__The task__
Retype every entry exactly, character for character.

Collection entries

== Segment start ==

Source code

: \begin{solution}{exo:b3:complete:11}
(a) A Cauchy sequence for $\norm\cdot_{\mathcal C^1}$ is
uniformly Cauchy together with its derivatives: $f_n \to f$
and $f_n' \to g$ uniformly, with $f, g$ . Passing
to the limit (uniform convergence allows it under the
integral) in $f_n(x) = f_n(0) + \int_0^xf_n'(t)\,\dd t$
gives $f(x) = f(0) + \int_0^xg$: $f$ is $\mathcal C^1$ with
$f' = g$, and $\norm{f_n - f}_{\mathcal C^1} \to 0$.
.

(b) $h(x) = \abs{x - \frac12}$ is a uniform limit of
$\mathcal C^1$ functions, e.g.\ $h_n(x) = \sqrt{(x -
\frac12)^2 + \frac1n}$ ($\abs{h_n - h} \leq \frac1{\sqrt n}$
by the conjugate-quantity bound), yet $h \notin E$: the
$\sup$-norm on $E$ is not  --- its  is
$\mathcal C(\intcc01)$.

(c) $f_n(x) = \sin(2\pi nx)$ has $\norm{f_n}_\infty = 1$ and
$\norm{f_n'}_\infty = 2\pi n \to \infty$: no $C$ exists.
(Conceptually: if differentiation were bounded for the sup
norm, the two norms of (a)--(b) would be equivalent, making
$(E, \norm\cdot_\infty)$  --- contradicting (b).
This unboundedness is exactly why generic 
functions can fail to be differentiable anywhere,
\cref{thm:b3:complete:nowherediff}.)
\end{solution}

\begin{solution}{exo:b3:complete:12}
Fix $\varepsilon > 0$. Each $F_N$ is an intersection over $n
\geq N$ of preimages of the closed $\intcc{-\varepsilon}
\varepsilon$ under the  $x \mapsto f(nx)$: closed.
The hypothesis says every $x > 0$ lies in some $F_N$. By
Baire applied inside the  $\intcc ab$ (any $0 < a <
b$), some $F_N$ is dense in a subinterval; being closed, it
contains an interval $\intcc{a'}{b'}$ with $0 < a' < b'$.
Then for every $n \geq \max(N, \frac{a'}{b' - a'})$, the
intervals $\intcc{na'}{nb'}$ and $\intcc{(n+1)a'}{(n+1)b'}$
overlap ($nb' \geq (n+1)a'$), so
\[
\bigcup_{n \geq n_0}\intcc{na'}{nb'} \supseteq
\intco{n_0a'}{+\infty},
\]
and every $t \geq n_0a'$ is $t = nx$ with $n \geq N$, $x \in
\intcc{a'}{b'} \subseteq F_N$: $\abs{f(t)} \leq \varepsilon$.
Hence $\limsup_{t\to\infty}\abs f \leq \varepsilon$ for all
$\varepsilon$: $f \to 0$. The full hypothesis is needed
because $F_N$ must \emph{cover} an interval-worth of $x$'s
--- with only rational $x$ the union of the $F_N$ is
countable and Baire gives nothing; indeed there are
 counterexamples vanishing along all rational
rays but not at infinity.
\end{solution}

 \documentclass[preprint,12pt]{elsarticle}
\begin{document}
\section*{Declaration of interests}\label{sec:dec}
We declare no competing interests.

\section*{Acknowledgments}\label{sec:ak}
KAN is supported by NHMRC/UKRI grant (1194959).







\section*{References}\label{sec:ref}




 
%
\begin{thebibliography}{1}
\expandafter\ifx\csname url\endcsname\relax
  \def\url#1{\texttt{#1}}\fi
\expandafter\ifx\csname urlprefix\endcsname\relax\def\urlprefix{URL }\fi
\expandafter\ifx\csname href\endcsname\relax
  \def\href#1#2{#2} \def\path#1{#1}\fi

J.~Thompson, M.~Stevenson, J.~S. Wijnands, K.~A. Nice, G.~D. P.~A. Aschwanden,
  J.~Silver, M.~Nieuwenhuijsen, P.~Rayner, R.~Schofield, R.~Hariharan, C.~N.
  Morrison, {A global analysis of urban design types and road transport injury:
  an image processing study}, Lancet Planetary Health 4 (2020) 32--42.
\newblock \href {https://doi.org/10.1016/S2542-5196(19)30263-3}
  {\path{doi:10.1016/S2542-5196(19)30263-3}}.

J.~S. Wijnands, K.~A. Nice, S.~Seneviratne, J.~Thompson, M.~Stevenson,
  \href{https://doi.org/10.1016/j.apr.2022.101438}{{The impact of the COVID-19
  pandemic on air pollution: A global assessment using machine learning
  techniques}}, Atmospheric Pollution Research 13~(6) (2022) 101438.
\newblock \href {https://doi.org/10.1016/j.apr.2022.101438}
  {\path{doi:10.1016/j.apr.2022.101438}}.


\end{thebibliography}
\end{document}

== Segment end ==

__Written response__
Source code

: \begin{solution}{exo:b3:complete:11}
(a) A Cauchy sequence for $\norm\cdot_{\mathcal C^1}$ is
uniformly Cauchy together with its derivatives: $f_n \to f$
and $f_n' \to g$ uniformly, with $f, g$ . Passing
to the limit (uniform convergence allows it under the
integral) in $f_n(x) = f_n(0) + \int_0^xf_n'(t)\,\dd t$
gives $f(x) = f(0) + \int_0^xg$: $f$ is $\mathcal C^1$ with
$f' = g$, and $\norm{f_n - f}_{\mathcal C^1} \to 0$.
.

(b) $h(x) = \abs{x - \frac12}$ is a uniform limit of
$\mathcal C^1$ functions, e.g.\ $h_n(x) = \sqrt{(x -
\frac12)^2 + \frac1n}$ ($\abs{h_n - h} \leq \frac1{\sqrt n}$
by the conjugate-quantity bound), yet $h \notin E$: the
$\sup$-norm on $E$ is not  --- its  is
$\mathcal C(\intcc01)$.

(c) $f_n(x) = \sin(2\pi nx)$ has $\norm{f_n}_\infty = 1$ and
$\norm{f_n'}_\infty = 2\pi n \to \infty$: no $C$ exists.
(Conceptually: if differentiation were bounded for the sup
norm, the two norms of (a)--(b) would be equivalent, making
$(E, \norm\cdot_\infty)$  --- contradicting (b).
This unboundedness is exactly why generic 
functions can fail to be differentiable anywhere,
\cref{thm:b3:complete:nowherediff}.)
\end{solution}

\begin{solution}{exo:b3:complete:12}
Fix $\varepsilon > 0$. Each $F_N$ is an intersection over $n
\geq N$ of preimages of the closed $\intcc{-\varepsilon}
\varepsilon$ under the  $x \mapsto f(nx)$: closed.
The hypothesis says every $x > 0$ lies in some $F_N$. By
Baire applied inside the  $\intcc ab$ (any $0 < a <
b$), some $F_N$ is dense in a subinterval; being closed, it
contains an interval $\intcc{a'}{b'}$ with $0 < a' < b'$.
Then for every $n \geq \max(N, \frac{a'}{b' - a'})$, the
intervals $\intcc{na'}{nb'}$ and $\intcc{(n+1)a'}{(n+1)b'}$
overlap ($nb' \geq (n+1)a'$), so
\[
\bigcup_{n \geq n_0}\intcc{na'}{nb'} \supseteq
\intco{n_0a'}{+\infty},
\]
and every $t \geq n_0a'$ is $t = nx$ with $n \geq N$, $x \in
\intcc{a'}{b'} \subseteq F_N$: $\abs{f(t)} \leq \varepsilon$.
Hence $\limsup_{t\to\infty}\abs f \leq \varepsilon$ for all
$\varepsilon$: $f \to 0$. The full hypothesis is needed
because $F_N$ must \emph{cover} an interval-worth of $x$'s
--- with only rational $x$ the union of the $F_N$ is
countable and Baire gives nothing; indeed there are
 counterexamples vanishing along all rational
rays but not at infinity.
\end{solution}

 \documentclass[preprint,12pt]{elsarticle}
\begin{document}
\section*{Declaration of interests}\label{sec:dec}
We declare no competing interests.

\section*{Acknowledgments}\label{sec:ak}
KAN is supported by NHMRC/UKRI grant (1194959).







\section*{References}\label{sec:ref}




 
%
\begin{thebibliography}{1}
\expandafter\ifx\csname url\endcsname\relax
  \def\url#1{\texttt{#1}}\fi
\expandafter\ifx\csname urlprefix\endcsname\relax\def\urlprefix{URL }\fi
\expandafter\ifx\csname href\endcsname\relax
  \def\href#1#2{#2} \def\path#1{#1}\fi

J.~Thompson, M.~Stevenson, J.~S. Wijnands, K.~A. Nice, G.~D. P.~A. Aschwanden,
  J.~Silver, M.~Nieuwenhuijsen, P.~Rayner, R.~Schofield, R.~Hariharan, C.~N.
  Morrison, {A global analysis of urban design types and road transport injury:
  an image processing study}, Lancet Planetary Health 4 (2020) 32--42.
\newblock \href {https://doi.org/10.1016/S2542-5196(19)30263-3}
  {\path{doi:10.1016/S2542-5196(19)30263-3}}.

J.~S. Wijnands, K.~A. Nice, S.~Seneviratne, J.~Thompson, M.~Stevenson,
  \href{https://doi.org/10.1016/j.apr.2022.101438}{{The impact of the COVID-19
  pandemic on air pollution: A global assessment using machine learning
  techniques}}, Atmospheric Pollution Research 13~(6) (2022) 101438.
\newblock \href {https://doi.org/10.1016/j.apr.2022.101438}
  {\path{doi:10.1016/j.apr.2022.101438}}.


\end{thebibliography}
\end{document}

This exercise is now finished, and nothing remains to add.